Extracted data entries

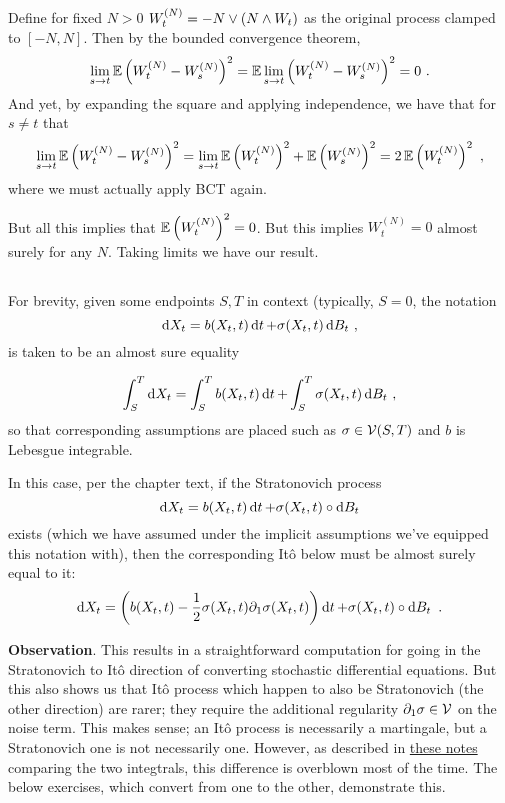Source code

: \documentclass{article}
\begin{document}
  Define for fixed \(N>0\) \(W_t^{(N)}=-N\lor \left({N\land W_t}\right)\) as the original process clamped to \([-N,N]\). Then by the bounded convergence theorem,
  \[
    \lim_{s\rightarrow t}\operatorname{\mathbb{E}}\left({ W_t^{(N)}-W_s^{(N)}}\right)^2    =\operatorname{\mathbb{E}}\lim_{s\rightarrow t}\left({ W_t^{(N)}-W_s^{(N)}}\right)^2=0\,\,.
    \]
    And yet, by expanding the square and applying independence, we have that for \(s\neq t\) that
    \[
          \lim_{s\rightarrow t}\operatorname{\mathbb{E}}\left({ W_t^{(N)}-W_s^{(N)}}\right)^2    =\lim_{s\rightarrow t}\operatorname{\mathbb{E}}\left({W_t^{(N)}}\right)^2+\operatorname{\mathbb{E}}\left({W_s^{(N)}}\right)^2=2\operatorname{\mathbb{E}}\left({W_t^{(N)}}\right)^2\,\,,
        \]
        where we must actually apply BCT again.

        But all this implies that \(\operatorname{\mathbb{E}}\left({W_t^{(N)}}\right)^2=0\). But this implies \(W_t^{(N)}=0\) almost surely for any \(N\). Taking limits we have our result.

        \subsection{}

        For brevity, given some endpoints \(S,T\) in context (typically, \(S=0\), the notation
        \[
          \mathop{\mathrm{d} X_t }=b(X_t,t)\mathop{\mathrm{d} t }+\sigma(X_t,t)\mathop{\mathrm{d} B_t }\,\,,
        \]
        is taken to be an almost sure equality
        
        \[
          \int_S^T\mathop{\mathrm{d} X_t }=\int_S^Tb(X_t,t)\mathop{\mathrm{d} t }+\int_S^T\sigma(X_t,t)\mathop{\mathrm{d} B_t }\,\,,
        \]
        so that corresponding assumptions are placed such as \(\sigma\in\mathcal{V}(S, T)\) and \(b\) is Lebesgue integrable.

        In this case, per the chapter text, if the Stratonovich process
        \[
          \mathop{\mathrm{d} X_t }=b(X_t,t)\mathop{\mathrm{d} t }+\sigma(X_t, t)\circ\mathop{\mathrm{d} B_t }
        \]
        exists (which we have assumed under the implicit assumptions we've equipped this notation with), then the corresponding It\^{o} below must be almost surely equal to it:
        \[
          \mathop{\mathrm{d} X_t }=\left({b(X_t,t)-\frac{1}{2}\sigma(X_t,t)\partial_1\sigma(X_t, t)}\right)\mathop{\mathrm{d} t }+\sigma(X_t, t)\circ\mathop{\mathrm{d} B_t }\,\,.
        \]

        \textbf{Observation}. This results in a straightforward computation for going in the Stratonovich to It\^{o} direction of converting stochastic differential equations. But this also shows us that It\^{o} process which happen to also be Stratonovich (the other direction) are rarer; they require the additional regularity \(\partial_1\sigma\in\mathcal{V}\) on the noise term. This makes sense; an It\^{o} process is necessarily a martingale, but a Stratonovich one is not necessarily one. However, as described in \href{https://www.robots.ox.ac.uk/~lsgs/resources/ito-strat.pdf}{these notes} comparing the two integtrals, this difference is overblown most of the time. The below exercises, which convert from one to the other, demonstrate this.
\end{document}
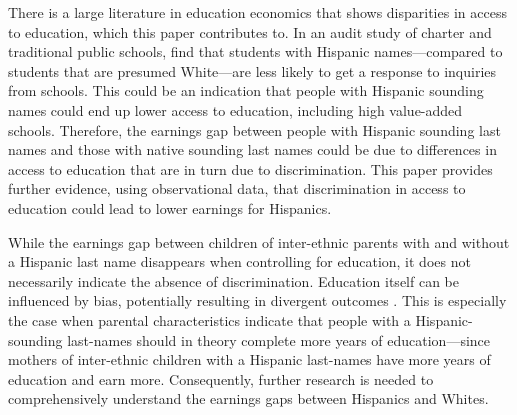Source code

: There is a large literature in education economics that shows disparities in access to education, which this paper contributes to. In an audit study of charter and traditional public schools, \textcite{bergman2018education,gaddis2024racial} find that students with Hispanic names---compared to students that are presumed White---are less likely to get a response to inquiries from schools. This could be an indication that people with Hispanic sounding names could end up lower access to education, including high value-added schools. Therefore, the earnings gap between people with Hispanic sounding last names and those with native sounding last names could be due to differences in access to education that are in turn due to discrimination. This paper provides further evidence, using observational data, that discrimination in access to education could lead to lower earnings for Hispanics. 

While the earnings gap between children of inter-ethnic parents with and without a Hispanic last name disappears when controlling for education, it does not necessarily indicate the absence of discrimination. Education itself can be influenced by bias, potentially resulting in divergent outcomes \autocite{bergman2018education,gaddis2024racial}. This is especially the case when parental characteristics indicate that people with a Hispanic-sounding last-names should in theory complete more years of education---since mothers of inter-ethnic children with a Hispanic last-names have more years of education and earn more. Consequently, further research is needed to comprehensively understand the earnings gaps between Hispanics and Whites.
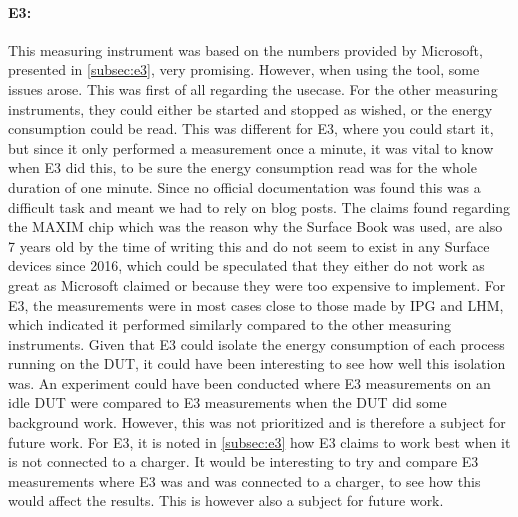 \paragraph*{E3:} This measuring instrument was based on the numbers provided by Microsoft, presented in \cref{subsec:e3}, very promising. However, when using the tool, some issues arose. This was first of all regarding the usecase. For the other measuring instruments, they could either be started and stopped as wished, or the energy consumption could be read. This was different for E3, where you could start it, but since it only performed a measurement once a minute, it was vital to know when E3 did this, to be sure the energy consumption read was for the whole duration of one minute. Since no official documentation was found this was a difficult task and meant we had to rely on blog posts. The claims found regarding the MAXIM chip which was the reason why the Surface Book was used, are also 7 years old by the time of writing this and do not seem to exist in any Surface devices since 2016, which could be speculated that they either do not work as great as Microsoft claimed or because they were too expensive to implement. For E3, the measurements were in most cases close to those made by IPG and LHM, which indicated it performed similarly compared to the other measuring instruments. Given that E3 could isolate the energy consumption of each process running on the DUT, it could have been interesting to see how well this isolation was. An experiment could have been conducted where E3 measurements on an idle DUT were compared to E3 measurements when the DUT did some background work. However, this was not prioritized and is therefore a subject for future work. For E3, it is noted in \cref{subsec:e3} how E3 claims to work best when it is not connected to a charger. It would be interesting to try and compare E3 measurements where E3 was and was connected to a charger, to see how this would affect the results. This is however also a subject for future work.


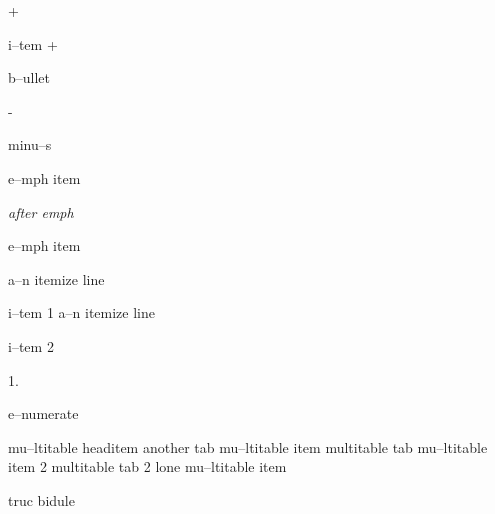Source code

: \documentclass{book}
\begin{document}
\begin{titlepage}
+ 

i--tem +

\textbullet{} 

b--ullet

- 

minu--s

\emph{} 

e--mph item

\emph{after emph} 

e--mph item

\textbullet{} a--n itemize line 

i--tem 1
\textbullet{} a--n itemize line 

i--tem 2

1. 

e--numerate

mu--ltitable headitem another tab
mu--ltitable item multitable tab
mu--ltitable item 2 multitable tab 2
lone mu--ltitable item

truc bidule


\end{titlepage}
\end{document}
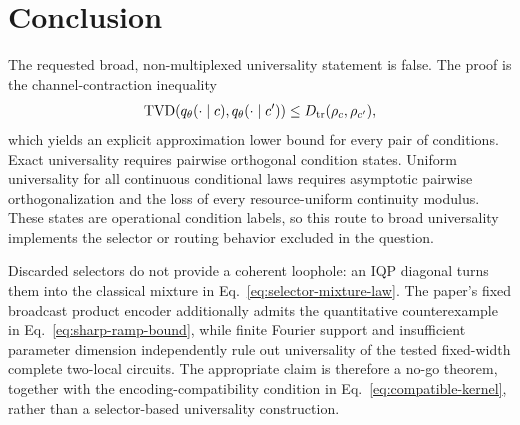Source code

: \documentclass[11pt]{article}
\theoremstyle{definition}
\theoremstyle{remark}
\newcommand{\TVD}{\operatorname{TVD}}
\begin{document}
\section{Conclusion}
\label{sec:conclusion}

The requested broad, non-multiplexed universality statement is false.  The
proof is the channel-contraction inequality
\begin{equation*}
 \TVD(q_\theta(\cdot\mid c),q_\theta(\cdot\mid c'))
 \leq D_{\rm tr}(\rho_c,\rho_{c'}),
\end{equation*}
which yields an explicit approximation lower bound for every pair of
conditions.  Exact universality requires pairwise orthogonal condition
states.  Uniform universality for all continuous conditional laws requires
asymptotic pairwise orthogonalization and the loss of every resource-uniform
continuity modulus.  These states are operational condition labels, so this
route to broad universality implements the selector or routing behavior
excluded in the question.

Discarded selectors do not provide a coherent loophole: an IQP diagonal turns
them into the classical mixture in Eq.~\eqref{eq:selector-mixture-law}.  The
paper's fixed broadcast product encoder additionally admits the quantitative
counterexample in Eq.~\eqref{eq:sharp-ramp-bound}, while finite Fourier support
and insufficient parameter dimension independently rule out universality of
the tested fixed-width complete two-local circuits.  The appropriate claim is
therefore a no-go theorem, together with the encoding-compatibility condition
in Eq.~\eqref{eq:compatible-kernel}, rather than a selector-based universality
construction.



\end{document}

→ **DIRECTIONS**
Could you work out how many lines above contain the string "must"? Answer with the number only.

→ **EXERCISE SOLUTION**
2